En dépit de l'acedia et de ses ravages, en dépit de l'hallucination démoniaque qui fit tant de victimes pendant le moyen âge, il faut bien dire qu'en somme, sous la loi chrétienne, le suicide est rare, surtout dans ces temps où la croyance était naïve et forte, la vie laborieuse, la souffrance réelle, la lutte quotidienne contre la famine, la peste, les maux de la guerre. Ce qui montre, mieux que toute autre

preuve, que ces faits sont rares, c'est qu'ils ont frappé l'imagination contemporaine d'une sorte de frayeur mystérieuse. Chaque suicide est pour les chroniqueurs le crime inexpiable de Judas.

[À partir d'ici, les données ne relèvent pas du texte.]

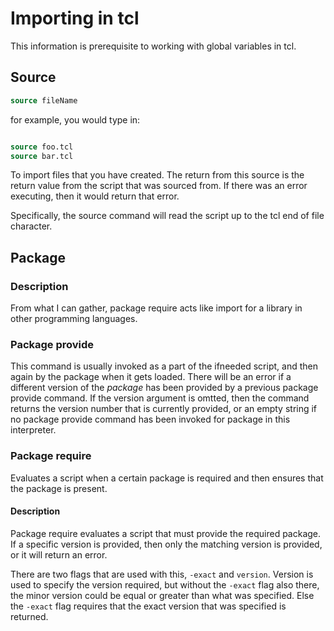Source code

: # Importing in tcl

This information is prerequisite to working with global variables in tcl.

## Source

```tcl
source fileName
```

for example, you would type in:

```tcl

source foo.tcl
source bar.tcl
```

To import files that you have created. The return from this source is the return value from the script that was sourced from. If there was an error executing, then it would return that error.

Specifically, the source command will read the script up to the tcl end of file character.

## Package

### Description

From what I can gather, package require acts like import for a library in other programming languages. 

### Package provide

This command is usually invoked as a part of the ifneeded script, and then again by the package when it gets loaded. There will be an error if a different version of the *package* has been provided by a previous package provide command. If the version argument is omtted, then the command returns the version number that is currently provided, or an empty string if no package provide command has been invoked for package in this interpreter.

### Package require

Evaluates a script when a certain package is required and then ensures that the package is present.

#### Description

Package require evaluates a script that must provide the required package. If a specific version is provided, then only the matching version is provided, or it will return an error.

There are two flags that are used with this, `-exact` and `version`. Version is used to specify the version required, but without the `-exact` flag also there, the minor version could be equal or greater than what was specified. Else the `-exact` flag requires that the exact version that was specified is returned.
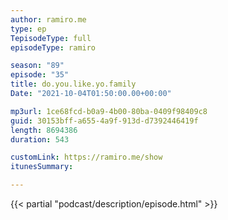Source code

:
 ```yaml
---
author: ramiro.me
type: ep
TepisodeType: full
episodeType: ramiro

season: "89"
episode: "35"
title: do.you.like.yo.family
Date: "2021-10-04T01:50:00.00+00:00"

mp3url: 1ce68fcd-b0a9-4b00-80ba-0409f98409c8
guid: 30153bff-a655-4a9f-913d-d7392446419f
length: 8694386
duration: 543

customLink: https://ramiro.me/show
itunesSummary:

---
```

{{< partial "podcast/description/episode.html" >}}
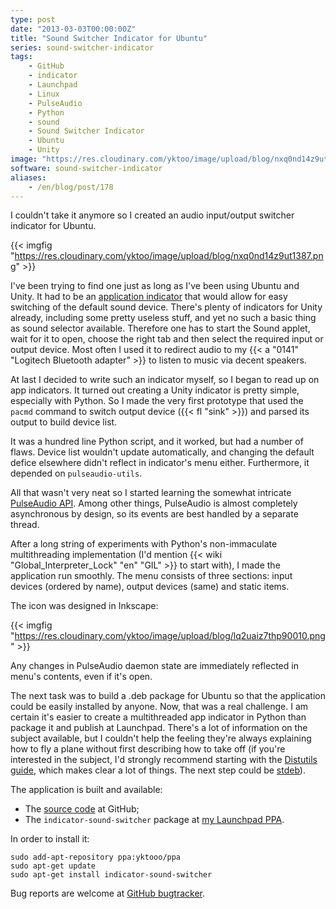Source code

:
 ```yaml
---
type: post
date: "2013-03-03T00:00:00Z"
title: "Sound Switcher Indicator for Ubuntu"
series: sound-switcher-indicator
tags:
    - GitHub
    - indicator
    - Launchpad
    - Linux
    - PulseAudio
    - Python
    - sound
    - Sound Switcher Indicator
    - Ubuntu
    - Unity
image: "https://res.cloudinary.com/yktoo/image/upload/blog/nxq0nd14z9ut1387.png"
software: sound-switcher-indicator
aliases:
    - /en/blog/post/178
---
```


I couldn't take it anymore so I created an audio input/output switcher indicator for Ubuntu.

{{< imgfig "https://res.cloudinary.com/yktoo/image/upload/blog/nxq0nd14z9ut1387.png" >}}

<!--more-->

I've been trying to find one just as long as I've been using Ubuntu and Unity. It had to be an [application indicator](http://unity.ubuntu.com/projects/appindicators/) that would allow for easy switching of the default sound device. There's plenty of indicators for Unity already, including some pretty useless stuff, and yet no such a basic thing as sound selector available. Therefore one has to start the Sound applet, wait for it to open, choose the right tab and then select the required input or output device. Most often I used it to redirect audio to my {{< a "0141" "Logitech Bluetooth adapter" >}} to listen to music via decent speakers.

At last I decided to write such an indicator myself, so I began to read up on app indicators. It turned out creating a Unity indicator is pretty simple, especially with Python. So I made the very first prototype that used the `pacmd` command to switch output device ({{< fl "sink" >}}) and parsed its output to build device list.

It was a hundred line Python script, and it worked, but had a number of flaws. Device list wouldn't update automatically, and changing the default defice elsewhere didn't reflect in indicator's menu either. Furthermore, it depended on `pulseaudio-utils`.

All that wasn't very neat so I started learning the somewhat intricate [PulseAudio API](http://freedesktop.org/software/pulseaudio/doxygen/). Among other things, PulseAudio is almost completely asynchronous by design, so its events are best handled by a separate thread.

After a long string of experiments with Python's non-immaculate multithreading implementation (I'd mention {{< wiki "Global_Interpreter_Lock" "en" "GIL" >}} to start with), I made the application run smoothly. The menu consists of three sections: input devices (ordered by name), output devices (same) and static items.

The icon was designed in Inkscape:

{{< imgfig "https://res.cloudinary.com/yktoo/image/upload/blog/lq2uaiz7thp90010.png" >}}

Any changes in PulseAudio daemon state are immediately reflected in menu's contents, even if it's open.

The next task was to build a .deb package for Ubuntu so that the application could be easily installed by anyone. Now, that was a real challenge. I am certain it's easier to create a multithreaded app indicator in Python than package it and publish at Launchpad. There's a lot of information on the subject available, but I couldn't help the feeling they're always explaining how to fly a plane without first describing how to take off (if you're interested in the subject, I'd strongly recommend starting with the [Distutils guide](http://docs.python.org/2/distutils/), which makes clear a lot of things. The next step could be [stdeb](https://github.com/astraw/stdeb)).

The application is built and available:

* The [source code](https://github.com/yktoo/indicator-sound-switcher) at GitHub;
* The `indicator-sound-switcher` package at [my Launchpad PPA](https://launchpad.net/~yktooo/+archive/ppa).

In order to install it:

    sudo add-apt-repository ppa:yktooo/ppa
    sudo apt-get update
    sudo apt-get install indicator-sound-switcher

Bug reports are welcome at [GitHub bugtracker](https://github.com/yktoo/indicator-sound-switcher/issues).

Le récit ne s'en fait qu'avec une pieuse horreur. On peut dire que le moyen âge est comme un point d'arrêt dans l'histoire du suicide.

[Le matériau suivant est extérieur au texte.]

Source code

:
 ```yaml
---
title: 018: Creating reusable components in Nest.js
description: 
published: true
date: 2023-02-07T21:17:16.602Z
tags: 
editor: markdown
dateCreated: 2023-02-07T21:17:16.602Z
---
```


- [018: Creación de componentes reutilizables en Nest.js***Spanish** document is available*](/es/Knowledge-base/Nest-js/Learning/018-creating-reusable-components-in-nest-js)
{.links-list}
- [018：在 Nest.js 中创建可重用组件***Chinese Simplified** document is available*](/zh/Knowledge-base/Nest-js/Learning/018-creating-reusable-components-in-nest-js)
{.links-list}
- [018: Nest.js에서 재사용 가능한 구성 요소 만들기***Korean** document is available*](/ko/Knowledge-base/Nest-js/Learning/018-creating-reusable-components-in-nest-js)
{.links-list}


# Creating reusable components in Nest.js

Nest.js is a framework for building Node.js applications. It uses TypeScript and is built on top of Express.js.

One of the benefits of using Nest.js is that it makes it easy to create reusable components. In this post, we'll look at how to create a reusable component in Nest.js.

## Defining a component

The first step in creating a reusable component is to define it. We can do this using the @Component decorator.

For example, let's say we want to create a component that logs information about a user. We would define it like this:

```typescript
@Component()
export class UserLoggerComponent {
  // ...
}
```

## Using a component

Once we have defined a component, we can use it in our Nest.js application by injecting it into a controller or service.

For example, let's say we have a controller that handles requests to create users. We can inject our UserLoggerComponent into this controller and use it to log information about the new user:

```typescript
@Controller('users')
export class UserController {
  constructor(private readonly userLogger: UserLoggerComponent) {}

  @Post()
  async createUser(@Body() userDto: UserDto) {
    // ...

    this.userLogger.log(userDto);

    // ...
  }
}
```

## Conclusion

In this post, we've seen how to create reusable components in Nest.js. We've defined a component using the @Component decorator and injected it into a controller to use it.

Pendant toute cette époque où le dogme chrétien règne sans conteste sur les consciences, la mort volontaire apparaît encore de temps à autre; mais ce n'est plus comme autrefois une doctrine, c'est une révolte contre la règle acceptée. Quand vint le protestantisme, il eut de nouvelles condamnations contre le suicide. Luther déclare formellement que Dieu est le maître unique, absolu, de la vie et de la mort. Calvin et Théodore de Bèze ne sont pas moins explicites. On connaît cette lettre admirable de Jane Grey au docteur Aylmers, écrite la veille de sa mort, et dans laquelle cette pauvre reine de neuf jours, cette femme, presque un enfant, raconte quel pieux raisonnement elle opposa aux tentatives de son fidèle serviteur Asham, qui voulait la soustraire par le poison aux ignominies du dernier supplice, et qui l'excitait à la mort volontaire en lui proposant les exemples antiques. « Les anciens, dit-elle, élevaient leur âme par la contemplation de leurs propres forces; les chrétiens ont un témoin, et c'est devant

lui qu'il faut vivre et mourir : les anciens voulaient glorifier la nature humaine, et mettaient au premier rang des vertus la mort qui soustrait au pouvoir des oppresseurs ; les chrétiens estiment davantage le dévouement qui nous soumet aux volontés de la Providence.» Ainsi pensait, ainsi mourut cette aimable et douce reine, qui a su émouvoir le cœur de la postérité par ce qu'il y a de plus touchant au monde, la grâce dans l'infortune.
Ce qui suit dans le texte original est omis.